М. Мы уже говорили о том, что прощение — это наиболее важная часть преобразования трудных отношений в более приемлемые. «Прощать» означает «отдавать так же, как вы отдавали до возникновения боли». Если я хочу возродиться и проявить больше своего потенциала, мне нужно быть полным сил. А чтобы быть полным сил, мне нужно исправить трудные ситуации, мешающие мне. Другими словами, я должен научиться прощать. При этом возникает множество вопросов: «Как я прощаю?»; «Зачем мне кого-то прощать?»; «Кто заслуживает быть прощенным?»
Очевидно, что неблагоразумно прощать всех и каждого. Поскольку телом движет лозунг выживания любой ценой, нелогично прощать. Поэтому, на мой взгляд, прощение глубоко связано с милосердием. Но что такое милосердие? Это сострадание? Это любовь? Что я делаю, когда я милосерден? Для меня милосердие — это нарушение правил по зову сердца.
Сказ о короле и королеве
М. Такое определение «милосердия» проиллюстрировано в истории о короле и королеве. У каждого из них по мечу, и стоят они у своих тронов на верху лестницы в большом зале. Они обличены властью чинить правосудие в королевстве. Король и королева должны исполнить эту ответственность без колебаний. Однажды шериф притащил человека, укравшего хлеб, и толкнул его в ноги королевской чете. Они спросили: «Что он сделал?» Шериф торжественно ответил: «Он стащил хлеб». Король и королева обратились к королевской книге с законами, посмотрели на пленника и сказали: «В нашей книге ясно написано, что за кражу хлеба полагается отсечение головы, именно это мы должны сделать. Таков закон. Клади голову на ту колоду, мы ее рубить будем». Они стали возносить мечи, чтобы нанести смертельный удар, но пленник завопил: «Погодите! Пожалуйста, выслушайте меня. Я признаю, что я действительно украл хлеб. Но я — бедный человек, и моя жена и дети голодны. Именно поэтому я украл его». Все еще поднимая мечи, король и королева сказали: «Мы понимаем твое положение, но здесь в книге сказано, что мы должны сделать. Закон ясен: если украл хлеб, мы отсекаем голову. Так и написано, черным по белому. Значит, так тому и быть». Заглядывая им в глаза, пленник умоляет: «Прежде, чем вы ударите, станьте на мое место. Я ведь такой же, как и вы. Разве вам никогда ничего так не было нужно, что вы готовы были нарушить закон? Моя семья умирала с голоду. Терпеть я больше не смог». Сердцем пленник чувствовал, что мольба трогает короля и королеву. На мгновение они увидели все его глазами. Но затем всплыл старый страх. Смотря друг на друга, они задаются вопросом: «Что случится, если нарушить закон? Что случится с королевством? Разве все не рухнет?» В конечном счете, однако, сострадание взяло верх. Их тронула человечность пленника. Они поворачиваются к нему и говорят: «Даже при том, что закон ясно заявляет, что мы должны отрубить тебе голову, мы нарушим закон во имя более важного, чем закон. Мы нарушим этот закон по зову сердца».
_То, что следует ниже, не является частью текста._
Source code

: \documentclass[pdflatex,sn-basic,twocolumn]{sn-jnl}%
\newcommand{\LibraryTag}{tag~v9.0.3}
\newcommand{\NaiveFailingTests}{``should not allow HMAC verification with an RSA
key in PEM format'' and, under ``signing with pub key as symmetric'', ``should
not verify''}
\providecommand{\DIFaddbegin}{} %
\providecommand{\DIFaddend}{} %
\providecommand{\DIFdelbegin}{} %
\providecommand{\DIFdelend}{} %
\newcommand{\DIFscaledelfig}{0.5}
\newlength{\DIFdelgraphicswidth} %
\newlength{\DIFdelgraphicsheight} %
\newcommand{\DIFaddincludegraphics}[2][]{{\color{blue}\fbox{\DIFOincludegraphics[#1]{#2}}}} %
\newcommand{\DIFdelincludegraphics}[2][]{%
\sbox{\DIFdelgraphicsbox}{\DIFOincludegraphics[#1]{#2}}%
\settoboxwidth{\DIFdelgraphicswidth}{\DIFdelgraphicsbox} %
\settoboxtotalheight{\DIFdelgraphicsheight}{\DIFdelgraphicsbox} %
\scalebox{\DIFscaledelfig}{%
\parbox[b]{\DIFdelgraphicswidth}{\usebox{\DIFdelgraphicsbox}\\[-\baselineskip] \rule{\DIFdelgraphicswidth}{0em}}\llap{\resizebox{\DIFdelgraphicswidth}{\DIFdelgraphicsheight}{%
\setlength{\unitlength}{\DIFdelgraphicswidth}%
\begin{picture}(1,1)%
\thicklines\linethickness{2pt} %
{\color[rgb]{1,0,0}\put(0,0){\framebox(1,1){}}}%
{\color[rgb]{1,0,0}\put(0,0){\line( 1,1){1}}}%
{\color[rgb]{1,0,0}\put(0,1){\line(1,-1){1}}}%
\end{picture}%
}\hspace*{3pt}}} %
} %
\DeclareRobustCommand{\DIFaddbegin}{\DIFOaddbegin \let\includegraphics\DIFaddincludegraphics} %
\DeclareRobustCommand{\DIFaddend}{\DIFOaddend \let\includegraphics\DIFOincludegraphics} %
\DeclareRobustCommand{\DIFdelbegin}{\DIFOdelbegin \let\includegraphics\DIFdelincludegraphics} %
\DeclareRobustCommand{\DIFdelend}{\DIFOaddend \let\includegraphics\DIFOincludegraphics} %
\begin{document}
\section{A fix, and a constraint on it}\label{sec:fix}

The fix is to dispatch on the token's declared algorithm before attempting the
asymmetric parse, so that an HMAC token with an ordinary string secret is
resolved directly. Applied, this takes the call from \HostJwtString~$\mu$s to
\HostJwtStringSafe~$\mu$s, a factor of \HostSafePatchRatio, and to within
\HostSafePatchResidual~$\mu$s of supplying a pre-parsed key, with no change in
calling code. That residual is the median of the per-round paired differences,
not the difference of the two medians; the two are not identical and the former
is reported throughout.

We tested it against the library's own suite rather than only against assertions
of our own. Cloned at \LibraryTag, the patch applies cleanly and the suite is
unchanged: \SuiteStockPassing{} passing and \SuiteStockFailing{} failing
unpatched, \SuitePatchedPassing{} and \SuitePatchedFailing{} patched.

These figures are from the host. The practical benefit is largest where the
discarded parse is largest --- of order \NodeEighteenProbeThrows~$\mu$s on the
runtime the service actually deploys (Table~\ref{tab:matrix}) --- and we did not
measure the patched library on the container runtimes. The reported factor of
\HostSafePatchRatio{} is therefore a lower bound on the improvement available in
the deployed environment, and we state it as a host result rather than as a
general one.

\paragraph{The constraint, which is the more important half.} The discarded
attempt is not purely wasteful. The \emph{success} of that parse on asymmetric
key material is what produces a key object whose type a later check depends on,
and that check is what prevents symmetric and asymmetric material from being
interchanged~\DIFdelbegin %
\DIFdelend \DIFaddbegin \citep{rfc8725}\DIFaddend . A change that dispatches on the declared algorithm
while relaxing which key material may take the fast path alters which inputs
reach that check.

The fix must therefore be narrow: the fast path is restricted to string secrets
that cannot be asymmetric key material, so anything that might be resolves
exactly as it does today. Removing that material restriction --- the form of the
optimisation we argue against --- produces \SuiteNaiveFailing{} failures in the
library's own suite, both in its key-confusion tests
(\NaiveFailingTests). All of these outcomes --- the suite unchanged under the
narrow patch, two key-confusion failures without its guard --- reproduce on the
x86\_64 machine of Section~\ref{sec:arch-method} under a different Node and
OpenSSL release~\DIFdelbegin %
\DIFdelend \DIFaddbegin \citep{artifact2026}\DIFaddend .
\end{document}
Милосердие — это нарушение правил по зову сердца. А теперь вспомните, когда вы в последний раз были милосердны к себе или к кому-то еще.
Незаслуженное милосердие
М. В марте 1966 г. во время Вьетнамской войны я поступил на службу в армию США. Как оказалось, во Вьетнам меня не отправили, Бог проявлял заботу обо мне. Тех из вас, кто побывал во Вьетнаме, я приветствую дома, и спасибо, что спасли мне жизнь. Поскольку, если бы я отправился
туда, я более чем уверен, что домой вернулся бы не иначе, как в цинковом гробу. Но на войну я не попал. Вместо этого меня отправили в Германию, и три года с 1966 по 1969я перекантовался там. В армию же я пошел, как только мне исполнилось 20 лет, и меня тут же послали в Форт Орд, который до недавнего времени находился в Монтерее. Монтерей — это самое великолепное место на побережье Калифорнии. А жил я в Лос-Анджелесе, красивее которого и отыскать невозможно. И в один прекрасный мартовский полдень меня и еще многих сажают в автобус и везут долгой и нудной дорогой в Форт Орд. На следующее утро я проснулся и услышал крики множества людей, команды «левой», «правой» и понял, что я оказался в ситуации, о которой и понятия не имел. Это было опасно, и мне стало страшно.
Но я был молод, и со мной были мои книжки со стихами. Забавно вышло — когда автобус прибыл в Форт Орд, мы оказались на территории части и в автобус нагрянули армейские. Нам было заявлено: «Так, у кого есть ножи в три дюйма длиной, оружие, цепи или журналы «Плэйбой», — все сложить сюда». Я очень удивился, ведь у меня-то с собой был томик стихов Лавкадио Херна. Но потом послышалось: «Клац! Дзинь! Бум!» И некоторые стали швырять на пол самое разное оружие. Несколько дней нам показывали, что к чему в Форте, а потом повели на огромное поле, размером в 5 футбольных полей. Я стоял лицом к великолепным горам Монтерея среди тысяч других людей, а Тихий океан шумел сзади. Небо было ясное и синее. Температура в самый раз. На всех была зеленая форма. У каждого винтовка и штык. И я вдруг понял, что зеленая униформа — это именно то, что надевают, когда идут убивать других людей.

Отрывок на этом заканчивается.